Il suffit, par une métamorphose du désir, de traverser le réel pour l’obtenir.
Ce passage d’un monde à l’autre, Sabine Meier l’évoque ou plutôt le retrace :
« De mes parents, j’ai hérité de deux nationalités […] il m’a souvent été donné de passer la frontière. Outre que ce passage, enfant, me posait la question de mon identité […] je ne comprenais pas ce qu’était […] ce lieu du passage. Mes questions se résolvaient d’elles-mêmes lorsque j’étais de l’autre côté de la frontière. Il avait suffi de traverser. J’étais là-bas, et je suis là. La traversée de mon corps d’un pays à l’autre résolvait des questions que je ne sais même pas poser. De même, ce corps qui m’a fait face dans l’atelier se trouve à présent dans le lieu de l’image. Dans cette traversée impossible, il m’a pris avec lui car il est le véhicule de cette étrange métamorphose : l’accomplissement de la représentation, qui aura fait de nous des ombres capables de traverser le temps ».
Sabine Meier travaille en argentique. Aucun montage numérique. Ce qui suppose ici un long processus : les décors des photographies incluent d’autres photographies préalablement tirées sur bâche qui nous perdent dans un labyrinthe dont nous cherchons la sortie.
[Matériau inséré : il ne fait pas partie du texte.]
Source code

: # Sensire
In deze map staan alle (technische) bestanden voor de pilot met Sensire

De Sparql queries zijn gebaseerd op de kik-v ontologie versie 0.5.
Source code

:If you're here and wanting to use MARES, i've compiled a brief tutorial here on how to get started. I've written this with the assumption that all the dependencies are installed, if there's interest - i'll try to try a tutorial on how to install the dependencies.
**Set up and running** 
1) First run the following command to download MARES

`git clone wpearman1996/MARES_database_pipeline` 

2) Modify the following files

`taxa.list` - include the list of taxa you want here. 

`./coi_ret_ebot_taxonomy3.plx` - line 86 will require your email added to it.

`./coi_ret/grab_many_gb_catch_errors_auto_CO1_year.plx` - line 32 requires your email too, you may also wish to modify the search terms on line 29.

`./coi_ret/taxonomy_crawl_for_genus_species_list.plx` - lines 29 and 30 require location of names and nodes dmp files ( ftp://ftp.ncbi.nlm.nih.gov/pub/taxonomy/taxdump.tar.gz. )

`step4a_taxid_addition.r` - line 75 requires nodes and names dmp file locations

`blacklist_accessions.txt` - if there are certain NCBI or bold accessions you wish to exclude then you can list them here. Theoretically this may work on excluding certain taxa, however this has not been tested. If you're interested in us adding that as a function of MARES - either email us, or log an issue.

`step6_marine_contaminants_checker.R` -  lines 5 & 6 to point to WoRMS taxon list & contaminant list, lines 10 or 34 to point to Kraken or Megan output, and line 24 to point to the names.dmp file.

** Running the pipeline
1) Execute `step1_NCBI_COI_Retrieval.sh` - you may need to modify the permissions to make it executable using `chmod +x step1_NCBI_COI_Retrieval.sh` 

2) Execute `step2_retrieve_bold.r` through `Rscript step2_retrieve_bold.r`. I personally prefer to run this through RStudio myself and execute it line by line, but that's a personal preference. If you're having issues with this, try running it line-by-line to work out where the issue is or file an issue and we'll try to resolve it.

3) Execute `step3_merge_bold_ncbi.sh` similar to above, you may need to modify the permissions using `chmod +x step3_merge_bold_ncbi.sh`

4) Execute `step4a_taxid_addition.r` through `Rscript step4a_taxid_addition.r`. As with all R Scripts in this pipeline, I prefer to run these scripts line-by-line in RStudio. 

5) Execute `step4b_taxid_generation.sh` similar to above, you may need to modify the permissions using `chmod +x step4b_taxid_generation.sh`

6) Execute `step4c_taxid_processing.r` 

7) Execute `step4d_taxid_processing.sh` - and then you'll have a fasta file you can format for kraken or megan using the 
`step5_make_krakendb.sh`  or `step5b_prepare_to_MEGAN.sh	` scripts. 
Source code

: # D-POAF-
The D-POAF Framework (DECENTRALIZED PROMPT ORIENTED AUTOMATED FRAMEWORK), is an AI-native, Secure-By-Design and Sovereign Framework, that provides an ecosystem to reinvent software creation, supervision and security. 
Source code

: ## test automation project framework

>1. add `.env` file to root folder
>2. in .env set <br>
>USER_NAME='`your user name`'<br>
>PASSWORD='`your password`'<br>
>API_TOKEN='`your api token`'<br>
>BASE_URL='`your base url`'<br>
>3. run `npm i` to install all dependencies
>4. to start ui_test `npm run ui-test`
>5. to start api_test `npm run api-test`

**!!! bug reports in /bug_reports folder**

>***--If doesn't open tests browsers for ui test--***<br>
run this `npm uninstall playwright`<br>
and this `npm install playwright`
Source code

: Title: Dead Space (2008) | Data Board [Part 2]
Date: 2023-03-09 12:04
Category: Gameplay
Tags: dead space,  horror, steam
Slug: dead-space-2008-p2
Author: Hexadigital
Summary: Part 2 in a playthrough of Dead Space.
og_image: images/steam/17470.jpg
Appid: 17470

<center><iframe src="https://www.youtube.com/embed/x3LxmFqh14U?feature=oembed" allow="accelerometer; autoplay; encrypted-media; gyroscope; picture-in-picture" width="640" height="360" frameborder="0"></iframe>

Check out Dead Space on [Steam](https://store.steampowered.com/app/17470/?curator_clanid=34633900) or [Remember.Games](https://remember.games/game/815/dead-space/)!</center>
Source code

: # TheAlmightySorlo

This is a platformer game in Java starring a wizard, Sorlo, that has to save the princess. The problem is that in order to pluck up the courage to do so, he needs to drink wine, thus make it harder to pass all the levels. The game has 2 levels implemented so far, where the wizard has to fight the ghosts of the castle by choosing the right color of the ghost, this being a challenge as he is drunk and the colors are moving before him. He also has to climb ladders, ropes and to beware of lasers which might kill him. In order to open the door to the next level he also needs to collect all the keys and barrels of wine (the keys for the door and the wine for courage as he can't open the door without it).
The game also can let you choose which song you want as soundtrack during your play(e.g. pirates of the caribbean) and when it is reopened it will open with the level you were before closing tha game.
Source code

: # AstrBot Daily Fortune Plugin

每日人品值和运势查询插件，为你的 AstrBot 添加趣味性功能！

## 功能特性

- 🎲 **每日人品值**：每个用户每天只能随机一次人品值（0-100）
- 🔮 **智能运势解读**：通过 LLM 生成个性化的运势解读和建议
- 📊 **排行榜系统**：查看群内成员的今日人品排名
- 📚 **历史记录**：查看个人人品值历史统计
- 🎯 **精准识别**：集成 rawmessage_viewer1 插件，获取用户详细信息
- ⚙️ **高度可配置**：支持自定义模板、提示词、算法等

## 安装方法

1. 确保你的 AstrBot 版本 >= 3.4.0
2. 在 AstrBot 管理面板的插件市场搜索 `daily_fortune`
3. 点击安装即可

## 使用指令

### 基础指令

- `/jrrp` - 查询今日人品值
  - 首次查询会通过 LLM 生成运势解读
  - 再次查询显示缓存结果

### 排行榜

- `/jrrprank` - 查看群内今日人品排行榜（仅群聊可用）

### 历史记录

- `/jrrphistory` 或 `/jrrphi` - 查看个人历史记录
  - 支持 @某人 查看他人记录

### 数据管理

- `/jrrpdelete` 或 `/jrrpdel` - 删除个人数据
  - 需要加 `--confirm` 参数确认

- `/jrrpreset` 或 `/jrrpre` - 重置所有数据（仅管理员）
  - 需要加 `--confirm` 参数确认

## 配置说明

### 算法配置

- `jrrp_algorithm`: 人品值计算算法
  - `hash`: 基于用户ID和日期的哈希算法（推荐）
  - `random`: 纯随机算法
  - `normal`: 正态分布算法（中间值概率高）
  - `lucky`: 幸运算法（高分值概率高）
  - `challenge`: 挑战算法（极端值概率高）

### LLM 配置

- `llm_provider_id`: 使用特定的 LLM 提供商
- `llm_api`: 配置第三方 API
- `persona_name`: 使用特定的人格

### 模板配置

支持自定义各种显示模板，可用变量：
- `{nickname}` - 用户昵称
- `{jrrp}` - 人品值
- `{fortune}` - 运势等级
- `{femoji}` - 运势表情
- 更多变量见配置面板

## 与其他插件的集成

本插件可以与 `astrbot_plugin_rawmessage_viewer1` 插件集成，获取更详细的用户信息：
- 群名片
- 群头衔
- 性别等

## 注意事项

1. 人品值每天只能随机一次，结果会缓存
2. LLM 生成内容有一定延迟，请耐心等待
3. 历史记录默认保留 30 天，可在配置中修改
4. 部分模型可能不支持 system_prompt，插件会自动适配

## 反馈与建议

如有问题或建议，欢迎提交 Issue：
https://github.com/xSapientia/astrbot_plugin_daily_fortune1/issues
Nous sommes dans la métamorphose de l’espace et l’illusion devient image.
Les photographies, de grands formats, sont encadrées d’un épais cadre brun. Ce choix a son importance : il permet à l’artiste d’insister sur l’intensité des vides et aux personnages de prendre appui sur le cadre, nous impliquant dans le processus de la représentation et de ses ambiguïtés.
Sabine Meier, née en 1964, vit et travaille au Havre. Diplômée de l’Ecole Nationale des Beaux-Arts de Paris (ENSBA), licenciée en histoire de l’art (esthétique de la photographie) et agrégée d’Arts plastiques, elle s’inscrit dans le champ de la création artistique contemporaine.
Son travail photographique est régulièrement exposé dans des institutions et galeries en France et à l’étranger ; il figure dans diverses collections publiques et privées (FNAC, FRAC Haute-Normandie, Goethe Institut de Bordeaux, le MuMa du Havre…) Sabine Meier a effectué plusieurs résidences en France, en Allemagne, en Finlande et dernièrement aux Etats-Unis (New-York). Son travail a longtemps tourné autour de l’autoportrait. Plus récemment, elle a produit une série de photographies à partir du roman de Dostoïevski, Crime et châtiment : Portrait of a man (Rodion Romanovitch Raskolnikov).